→ **What you have to do**:
What's needed is an exact retyping of the lines from the start of the listing up to and including the line with "1अथ दशादिदशोत्तरा गृह्यन्ते", minus any pictures.
----------------------------------------
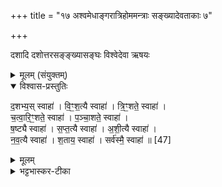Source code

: +++
title = "१७ अश्वमेधाङ्गरात्रिहोममन्त्राः सङ्ख्यादेवताकाः ७"

+++

दशादि दशोत्तरसङ्ङ्ख्यासङ्घः
विश्वेदेवा ऋषयः
<details><summary>मूलम् (संयुक्तम्)</summary>

द॒शभ्य॒स्स्वाहा॑ विꣳश॒त्यै स्वाहा॑ त्रि॒ꣳ॒शते॒ स्वाहा॑ चत्वारि॒ꣳ॒शते॒ स्वाहा॑ पञ्चा॒शते॒ स्वाहा॑ ष॒ष्ट्यै स्वाहा॑ सप्त॒त्यै स्वाहा॑ऽशी॒त्यै स्वाहा॑ नव॒त्यै स्वाहा॑ श॒ताय॒ स्वाहा॒ सर्व॑स्मै॒ स्वाहा॑ ॥ [47]  
वि॒ꣳ॒श॒त्यै स्वाहा॑ चत्वारि॒ꣳ॒शते॒ स्वाहा॑ ष॒ष्ट्यै स्वाहा॑ऽशी॒त्यै स्वाहा॑ श॒ताय॒ स्वाहा॒ सर्व॑स्मै॒ स्वाहा॑ ॥ [48]  
</details>

<details open><summary>विश्वास-प्रस्तुतिः</summary>

द॒शभ्य॒स् स्वाहा॑ । वि॒ꣳ॒श॒त्यै स्वाहा॑ ।  त्रि॒ꣳ॒शते॒ स्वाहा॑ ।  
 च॒त्वा॒रि॒ꣳ॒शते॒ स्वाहा॑ । प॒ञ्चा॒शते॒ स्वाहा॑ ।  
ष॒ष्ट्यै स्वाहा॑ ।  स॒प्त॒त्यै स्वाहा॑ । अ॒शी॒त्यै स्वाहा॑ ।   
न॒व॒त्यै स्वाहा॑ । श॒ताय॒ स्वाहा॑ । सर्व॑स्मै॒ स्वाहा॑ ॥ [47]
</details>

<details><summary>मूलम्</summary>

द॒शभ्य॒स् स्वाहा॑ । वि॒ꣳ॒श॒त्यै स्वाहा॑ ।  त्रि॒ꣳ॒शते॒ स्वाहा॑ ।  
 च॒त्वा॒रि॒ꣳ॒शते॒ स्वाहा॑ । प॒ञ्चा॒शते॒ स्वाहा॑ ।  
ष॒ष्ट्यै स्वाहा॑ ।  स॒प्त॒त्यै स्वाहा॑ । अ॒शी॒त्यै स्वाहा॑ ।   
न॒व॒त्यै स्वाहा॑ । श॒ताय॒ स्वाहा॑ । सर्व॑स्मै॒ स्वाहा॑ ॥ [47]
</details>

<details><summary>भट्टभास्कर-टीका</summary>

1अथ दशादिदशोत्तरा गृह्यन्ते - दशभ्य इति ॥ पङ्क्तिविंशत्यादौ विंशत्यादयो निपातिताः । अत्र शतस्य क्रमप्राप्तिः स्पष्टा ॥

इति सप्तमे द्वितीये सप्तदशोनुवाकः ॥
</details>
----------------------------------------
→ **Answer space**:
Source code

: +++
title = "१७ अश्वमेधाङ्गरात्रिहोममन्त्राः सङ्ख्यादेवताकाः ७"

+++

दशादि दशोत्तरसङ्ङ्ख्यासङ्घः
विश्वेदेवा ऋषयः
<details><summary>मूलम् (संयुक्तम्)</summary>

द॒शभ्य॒स्स्वाहा॑ विꣳश॒त्यै स्वाहा॑ त्रि॒ꣳ॒शते॒ स्वाहा॑ चत्वारि॒ꣳ॒शते॒ स्वाहा॑ पञ्चा॒शते॒ स्वाहा॑ ष॒ष्ट्यै स्वाहा॑ सप्त॒त्यै स्वाहा॑ऽशी॒त्यै स्वाहा॑ नव॒त्यै स्वाहा॑ श॒ताय॒ स्वाहा॒ सर्व॑स्मै॒ स्वाहा॑ ॥ [47]  
वि॒ꣳ॒श॒त्यै स्वाहा॑ चत्वारि॒ꣳ॒शते॒ स्वाहा॑ ष॒ष्ट्यै स्वाहा॑ऽशी॒त्यै स्वाहा॑ श॒ताय॒ स्वाहा॒ सर्व॑स्मै॒ स्वाहा॑ ॥ [48]  
</details>

<details open><summary>विश्वास-प्रस्तुतिः</summary>

द॒शभ्य॒स् स्वाहा॑ । वि॒ꣳ॒श॒त्यै स्वाहा॑ ।  त्रि॒ꣳ॒शते॒ स्वाहा॑ ।  
 च॒त्वा॒रि॒ꣳ॒शते॒ स्वाहा॑ । प॒ञ्चा॒शते॒ स्वाहा॑ ।  
ष॒ष्ट्यै स्वाहा॑ ।  स॒प्त॒त्यै स्वाहा॑ । अ॒शी॒त्यै स्वाहा॑ ।   
न॒व॒त्यै स्वाहा॑ । श॒ताय॒ स्वाहा॑ । सर्व॑स्मै॒ स्वाहा॑ ॥ [47]
</details>

<details><summary>मूलम्</summary>

द॒शभ्य॒स् स्वाहा॑ । वि॒ꣳ॒श॒त्यै स्वाहा॑ ।  त्रि॒ꣳ॒शते॒ स्वाहा॑ ।  
 च॒त्वा॒रि॒ꣳ॒शते॒ स्वाहा॑ । प॒ञ्चा॒शते॒ स्वाहा॑ ।  
ष॒ष्ट्यै स्वाहा॑ ।  स॒प्त॒त्यै स्वाहा॑ । अ॒शी॒त्यै स्वाहा॑ ।   
न॒व॒त्यै स्वाहा॑ । श॒ताय॒ स्वाहा॑ । सर्व॑स्मै॒ स्वाहा॑ ॥ [47]
</details>

<details><summary>भट्टभास्कर-टीका</summary>

1अथ दशादिदशोत्तरा गृह्यन्ते - दशभ्य इति ॥ पङ्क्तिविंशत्यादौ विंशत्यादयो निपातिताः । अत्र शतस्य क्रमप्राप्तिः स्पष्टा ॥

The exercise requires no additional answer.